Muchos años después, frente al pelotón de fusilamiento, el Coronel Vargas había de recordar aquella noche en la que, tras días de viaje, llegó a Macondo. Había cabalgado bajo aquella lluvia constante, que no parecía remitir ni arreciar. La noche antes, durmió en el interior de un galeón español, a doce kilómetros del mar. En su interior, se acurrucó sobre un lecho de lirios.

Macondo era un barro pastoso, una ciénaga de ramazones muertas y flores podridas. Buscó la casa de aspecto más pudiente, asomando la mirada bajo el sombrero calado, palpando ocasionalmente el revólver cargado con pólvora mojada. Entre tejados de zinc oxidados y muros verde alga, la encontró; en medio del paisaje submarino, un buzón con un apellido: Buendía.

Calado hasta los huesos, llamó tres veces. Un murmullo de desacuerdo sobre a quién le correspondía abrir. Una mujer, la señora Úrsula, abrió la desquiciada puerta. Dentro, entre las paredes cuarteadas y los muebles descoloridos, Vargas cruzó la mirada con la de Márquez. Se abrazaron todo lo fuerte que pueden un pistolero vendido a los oligarcas y un Robin Hood ecuatorial con más maña que fuerza.

Había otros; Mario el uruguayo, luchador incansable, exiliado de un millón de lugares. Macondo, su última posibilidad; Guillermo el cubano, Jorge el chileno; disidentes, desplazados. Vargas no era como ellos, estaba ahí por el dinero de los Buendía. Ignoraba quiénes asediaban Macondo, de quién debía protegerlos; le daba igual.

El viejo general, Juan Luis, sentado junto al dueño de la casa, cerca de la chimenea, trazaba planes imposibles y estrategias desorbitadas.

«Quedamos en que seríamos siete», dijo Vargas. Márquez le invitó a salir al patio. Bajo un techo de astromelias, sentado en el suelo, estaba el mago Julio; ausente, la mirada laberíntica oteando más hacia adentro que hacia fuera. Márquez le explicó que, desde que exterminaron el Club de la Serpiente, sufría el Mago una extraña aflicción: padecía de desincronización temporal. Lo que veíamos de él no era sino un reflejo, su pasado, o quizás, a veces, su futuro. «Puede que ya sepa qué suerte nos espera mañana en la noche, cuando los asaltantes regresen», dijo Márquez, «como quien lee una novela empezando por el final, o por la mitad... En cualquier caso, ni él puede cambiar nuestro destino».
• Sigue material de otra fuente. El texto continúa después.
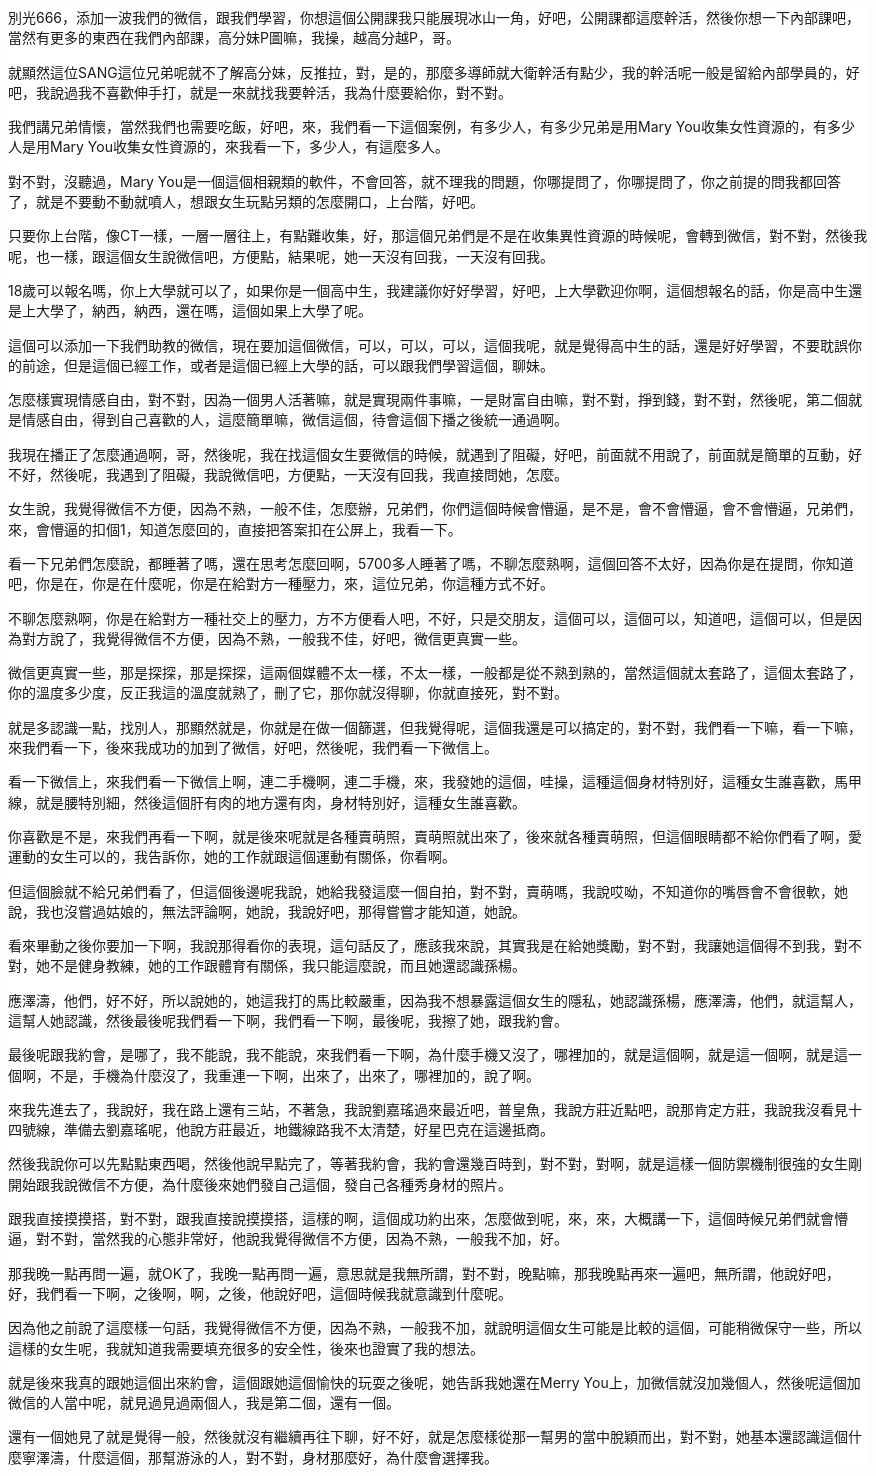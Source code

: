 別光666，添加一波我們的微信，跟我們學習，你想這個公開課我只能展現冰山一角，好吧，公開課都這麼幹活，然後你想一下內部課吧，當然有更多的東西在我們內部課，高分妹P圖嘛，我操，越高分越P，哥。

就顯然這位SANG這位兄弟呢就不了解高分妹，反推拉，對，是的，那麼多導師就大衛幹活有點少，我的幹活呢一般是留給內部學員的，好吧，我說過我不喜歡伸手打，就是一來就找我要幹活，我為什麼要給你，對不對。

我們講兄弟情懷，當然我們也需要吃飯，好吧，來，我們看一下這個案例，有多少人，有多少兄弟是用Mary You收集女性資源的，有多少人是用Mary You收集女性資源的，來我看一下，多少人，有這麼多人。

對不對，沒聽過，Mary You是一個這個相親類的軟件，不會回答，就不理我的問題，你哪提問了，你哪提問了，你之前提的問我都回答了，就是不要動不動就噴人，想跟女生玩點另類的怎麼開口，上台階，好吧。

只要你上台階，像CT一樣，一層一層往上，有點難收集，好，那這個兄弟們是不是在收集異性資源的時候呢，會轉到微信，對不對，然後我呢，也一樣，跟這個女生說微信吧，方便點，結果呢，她一天沒有回我，一天沒有回我。

18歲可以報名嗎，你上大學就可以了，如果你是一個高中生，我建議你好好學習，好吧，上大學歡迎你啊，這個想報名的話，你是高中生還是上大學了，納西，納西，還在嗎，這個如果上大學了呢。

這個可以添加一下我們助教的微信，現在要加這個微信，可以，可以，可以，這個我呢，就是覺得高中生的話，還是好好學習，不要耽誤你的前途，但是這個已經工作，或者是這個已經上大學的話，可以跟我們學習這個，聊妹。

怎麼樣實現情感自由，對不對，因為一個男人活著嘛，就是實現兩件事嘛，一是財富自由嘛，對不對，掙到錢，對不對，然後呢，第二個就是情感自由，得到自己喜歡的人，這麼簡單嘛，微信這個，待會這個下播之後統一通過啊。

我現在播正了怎麼通過啊，哥，然後呢，我在找這個女生要微信的時候，就遇到了阻礙，好吧，前面就不用說了，前面就是簡單的互動，好不好，然後呢，我遇到了阻礙，我說微信吧，方便點，一天沒有回我，我直接問她，怎麼。

女生說，我覺得微信不方便，因為不熟，一般不佳，怎麼辦，兄弟們，你們這個時候會懵逼，是不是，會不會懵逼，會不會懵逼，兄弟們，來，會懵逼的扣個1，知道怎麼回的，直接把答案扣在公屏上，我看一下。

看一下兄弟們怎麼說，都睡著了嗎，還在思考怎麼回啊，5700多人睡著了嗎，不聊怎麼熟啊，這個回答不太好，因為你是在提問，你知道吧，你是在，你是在什麼呢，你是在給對方一種壓力，來，這位兄弟，你這種方式不好。

不聊怎麼熟啊，你是在給對方一種社交上的壓力，方不方便看人吧，不好，只是交朋友，這個可以，這個可以，知道吧，這個可以，但是因為對方說了，我覺得微信不方便，因為不熟，一般我不佳，好吧，微信更真實一些。

微信更真實一些，那是探探，那是探探，這兩個媒體不太一樣，不太一樣，一般都是從不熟到熟的，當然這個就太套路了，這個太套路了，你的溫度多少度，反正我這的溫度就熟了，刪了它，那你就沒得聊，你就直接死，對不對。

就是多認識一點，找別人，那顯然就是，你就是在做一個篩選，但我覺得呢，這個我還是可以搞定的，對不對，我們看一下嘛，看一下嘛，來我們看一下，後來我成功的加到了微信，好吧，然後呢，我們看一下微信上。

看一下微信上，來我們看一下微信上啊，連二手機啊，連二手機，來，我發她的這個，哇操，這種這個身材特別好，這種女生誰喜歡，馬甲線，就是腰特別細，然後這個肝有肉的地方還有肉，身材特別好，這種女生誰喜歡。

你喜歡是不是，來我們再看一下啊，就是後來呢就是各種賣萌照，賣萌照就出來了，後來就各種賣萌照，但這個眼睛都不給你們看了啊，愛運動的女生可以的，我告訴你，她的工作就跟這個運動有關係，你看啊。

但這個臉就不給兄弟們看了，但這個後邊呢我說，她給我發這麼一個自拍，對不對，賣萌嗎，我說哎呦，不知道你的嘴唇會不會很軟，她說，我也沒嘗過姑娘的，無法評論啊，她說，我說好吧，那得嘗嘗才能知道，她說。

看來畢動之後你要加一下啊，我說那得看你的表現，這句話反了，應該我來說，其實我是在給她獎勵，對不對，我讓她這個得不到我，對不對，她不是健身教練，她的工作跟體育有關係，我只能這麼說，而且她還認識孫楊。

應澤濤，他們，好不好，所以說她的，她這我打的馬比較嚴重，因為我不想暴露這個女生的隱私，她認識孫楊，應澤濤，他們，就這幫人，這幫人她認識，然後最後呢我們看一下啊，我們看一下啊，最後呢，我擦了她，跟我約會。

最後呢跟我約會，是哪了，我不能說，我不能說，來我們看一下啊，為什麼手機又沒了，哪裡加的，就是這個啊，就是這一個啊，就是這一個啊，不是，手機為什麼沒了，我重連一下啊，出來了，出來了，哪裡加的，說了啊。

來我先進去了，我說好，我在路上還有三站，不著急，我說劉嘉瑤過來最近吧，普皇魚，我說方莊近點吧，說那肯定方莊，我說我沒看見十四號線，準備去劉嘉瑤呢，他說方莊最近，地鐵線路我不太清楚，好星巴克在這邊抵商。

然後我說你可以先點點東西喝，然後他說早點完了，等著我約會，我約會還幾百時到，對不對，對啊，就是這樣一個防禦機制很強的女生剛開始跟我說微信不方便，為什麼後來她們發自己這個，發自己各種秀身材的照片。

跟我直接摸摸搭，對不對，跟我直接說摸摸搭，這樣的啊，這個成功約出來，怎麼做到呢，來，來，大概講一下，這個時候兄弟們就會懵逼，對不對，當然我的心態非常好，他說我覺得微信不方便，因為不熟，一般我不加，好。

那我晚一點再問一遍，就OK了，我晚一點再問一遍，意思就是我無所謂，對不對，晚點嘛，那我晚點再來一遍吧，無所謂，他說好吧，好，我們看一下啊，之後啊，啊，之後，他說好吧，這個時候我就意識到什麼呢。

因為他之前說了這麼樣一句話，我覺得微信不方便，因為不熟，一般我不加，就說明這個女生可能是比較的這個，可能稍微保守一些，所以這樣的女生呢，我就知道我需要填充很多的安全性，後來也證實了我的想法。

就是後來我真的跟她這個出來約會，這個跟她這個愉快的玩耍之後呢，她告訴我她還在Merry You上，加微信就沒加幾個人，然後呢這個加微信的人當中呢，就見過見過兩個人，我是第二個，還有一個。

還有一個她見了就是覺得一般，然後就沒有繼續再往下聊，好不好，就是怎麼樣從那一幫男的當中脫穎而出，對不對，她基本還認識這個什麼寧澤濤，什麼這個，那幫游泳的人，對不對，身材那麼好，為什麼會選擇我。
A la noche siguiente, atacaron; una horda ignorante, lerda. Los siete de Macondo aguantaron su posición. El General ladró unas órdenes incomprensibles que ninguno siguió. El estruendo de las pistolas ahogó por una vez el martilleo de la lluvia.

Llegado el día, sólo Vargas, Márquez y el chileno seguían en pie. El enemigo, derrotado.
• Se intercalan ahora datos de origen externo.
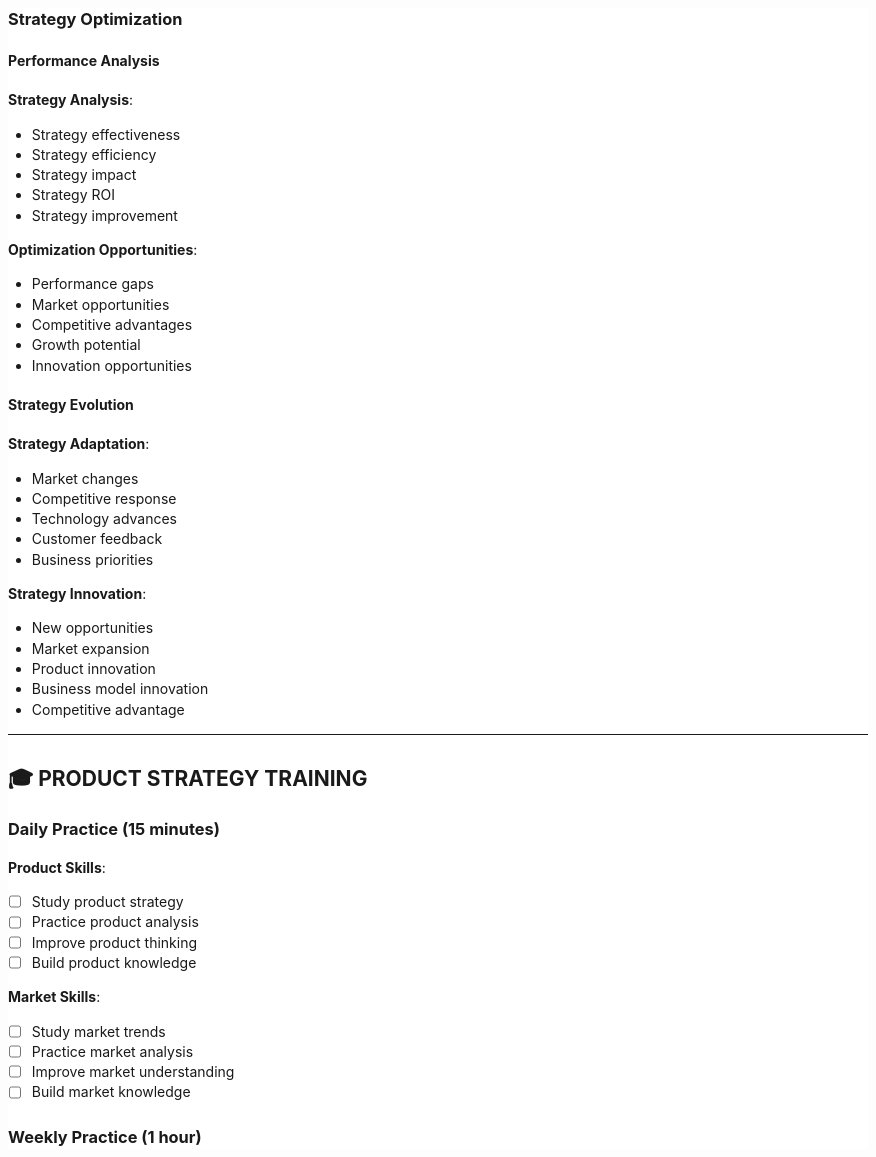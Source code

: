 ### Strategy Optimization

#### Performance Analysis

**Strategy Analysis**:
- Strategy effectiveness
- Strategy efficiency
- Strategy impact
- Strategy ROI
- Strategy improvement

**Optimization Opportunities**:
- Performance gaps
- Market opportunities
- Competitive advantages
- Growth potential
- Innovation opportunities

#### Strategy Evolution

**Strategy Adaptation**:
- Market changes
- Competitive response
- Technology advances
- Customer feedback
- Business priorities

**Strategy Innovation**:
- New opportunities
- Market expansion
- Product innovation
- Business model innovation
- Competitive advantage

---

## 🎓 PRODUCT STRATEGY TRAINING

### Daily Practice (15 minutes)

**Product Skills**:
- [ ] Study product strategy
- [ ] Practice product analysis
- [ ] Improve product thinking
- [ ] Build product knowledge

**Market Skills**:
- [ ] Study market trends
- [ ] Practice market analysis
- [ ] Improve market understanding
- [ ] Build market knowledge

### Weekly Practice (1 hour)
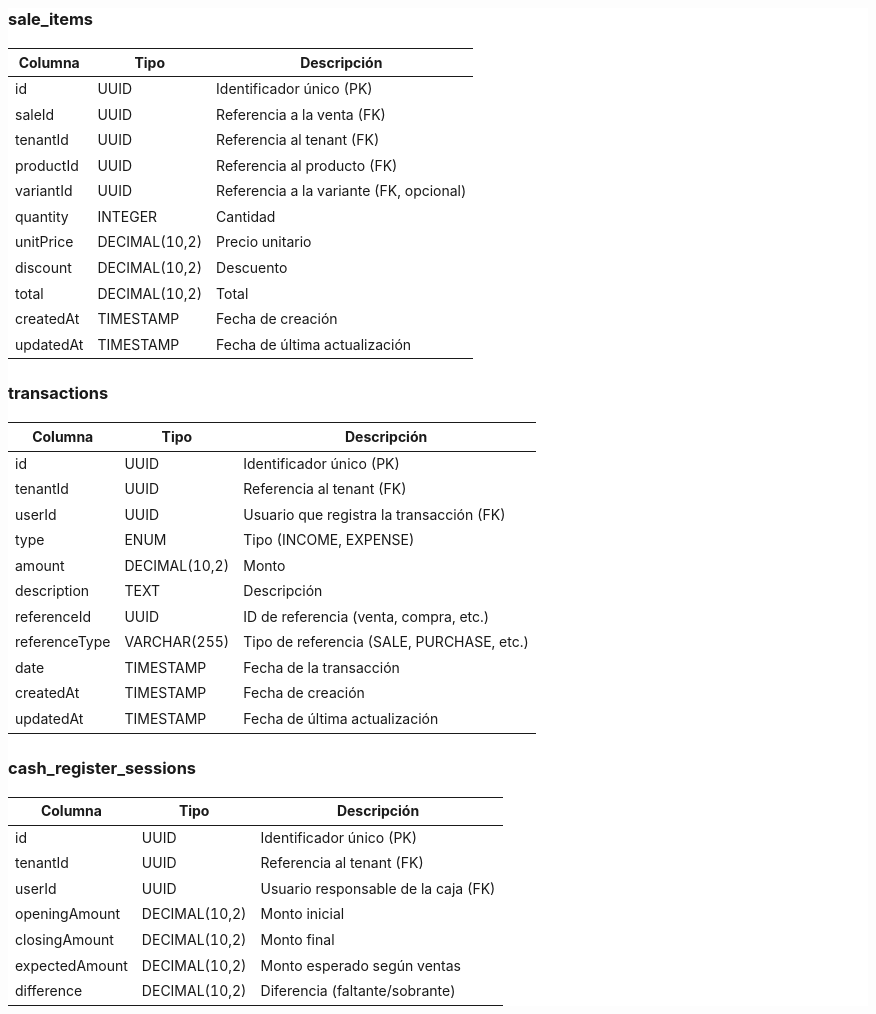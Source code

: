 ### sale_items

| Columna      | Tipo         | Descripción                                |
|--------------|--------------|-------------------------------------------|
| id           | UUID         | Identificador único (PK)                   |
| saleId       | UUID         | Referencia a la venta (FK)                 |
| tenantId     | UUID         | Referencia al tenant (FK)                  |
| productId    | UUID         | Referencia al producto (FK)                |
| variantId    | UUID         | Referencia a la variante (FK, opcional)    |
| quantity     | INTEGER      | Cantidad                                   |
| unitPrice    | DECIMAL(10,2)| Precio unitario                            |
| discount     | DECIMAL(10,2)| Descuento                                  |
| total        | DECIMAL(10,2)| Total                                      |
| createdAt    | TIMESTAMP    | Fecha de creación                          |
| updatedAt    | TIMESTAMP    | Fecha de última actualización              |

### transactions

| Columna       | Tipo         | Descripción                                |
|---------------|--------------|-------------------------------------------|
| id            | UUID         | Identificador único (PK)                   |
| tenantId      | UUID         | Referencia al tenant (FK)                  |
| userId        | UUID         | Usuario que registra la transacción (FK)   |
| type          | ENUM         | Tipo (INCOME, EXPENSE)                     |
| amount        | DECIMAL(10,2)| Monto                                      |
| description   | TEXT         | Descripción                                |
| referenceId   | UUID         | ID de referencia (venta, compra, etc.)     |
| referenceType | VARCHAR(255) | Tipo de referencia (SALE, PURCHASE, etc.)  |
| date          | TIMESTAMP    | Fecha de la transacción                    |
| createdAt     | TIMESTAMP    | Fecha de creación                          |
| updatedAt     | TIMESTAMP    | Fecha de última actualización              |

### cash_register_sessions

| Columna        | Tipo         | Descripción                                |
|----------------|--------------|-------------------------------------------|
| id             | UUID         | Identificador único (PK)                   |
| tenantId       | UUID         | Referencia al tenant (FK)                  |
| userId         | UUID         | Usuario responsable de la caja (FK)        |
| openingAmount  | DECIMAL(10,2)| Monto inicial                              |
| closingAmount  | DECIMAL(10,2)| Monto final                                |
| expectedAmount | DECIMAL(10,2)| Monto esperado según ventas                |
| difference     | DECIMAL(10,2)| Diferencia (faltante/sobrante)             |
Y entonces, después de cuatro años, once meses y dos días, escampó.

El uruguayo, el cubano, tuvieron muertes gloriosas. El General se incineró al caer, de sus cenizas brotó al instante una ignota vegetación. El Mago Julio debió morir en algún momento de su pasado, o de su futuro, o quizá el enemigo acertó en un asomo de presente. Lo cierto es que se quedó ahí para siempre, como una fotografía sólida, los brazos en alto, justo antes de desplomarse. Los Buendía se comprometieron a mantenerlo en buen estado, recuerdo de la victoria.

Tras los entierros, Vargas cobró su dinero y se marchó. Se pasaría definitivamente al otro bando. Fue objeto de halagos, premios, condecoraciones. Viajó a África para combatir el genocidio, ignorando el de los suyos. En España, fue premiado por un genocida, las manos manchadas de metáforas sangrientas.

Hasta que un día, igual que el hijo pródigo, como un personaje obediente, volvió a su tierra. Al llegar, las tropas rebeldes sitiaban la capital. La ciudad fue tomada, y Vargas hecho prisionero.

Su última noche, Márquez, el comandante rebelde, le invitó a cenar.

Comieron en silencio, Márquez mordisqueando de postre un pez azucarado.

«Sabes, allá en Macondo, cuando enterramos al uruguayo», dijo Vargas, «contemplé todos aquellos nichos: Buendía por aquí, Buendía por allí... comprendí que en la vida también hay nichos. No podíamos estar tú y yo en el mismo bando, Márquez. No hubiera sido una buena historia, comparada con la que nos ocupa».

Márquez lo miró durante unos minutos.

«Es igual», dijo, «De todas formas, te fusilaremos al amanecer».

Frente al pelotón, Vargas descubrió cuánto añoraba a sus verdaderos amigos, cuánto hubiera dado por estar con ellos en aquél momento€ apenas oyó los disparos, absorto como estaba en su añoranza de Macondo.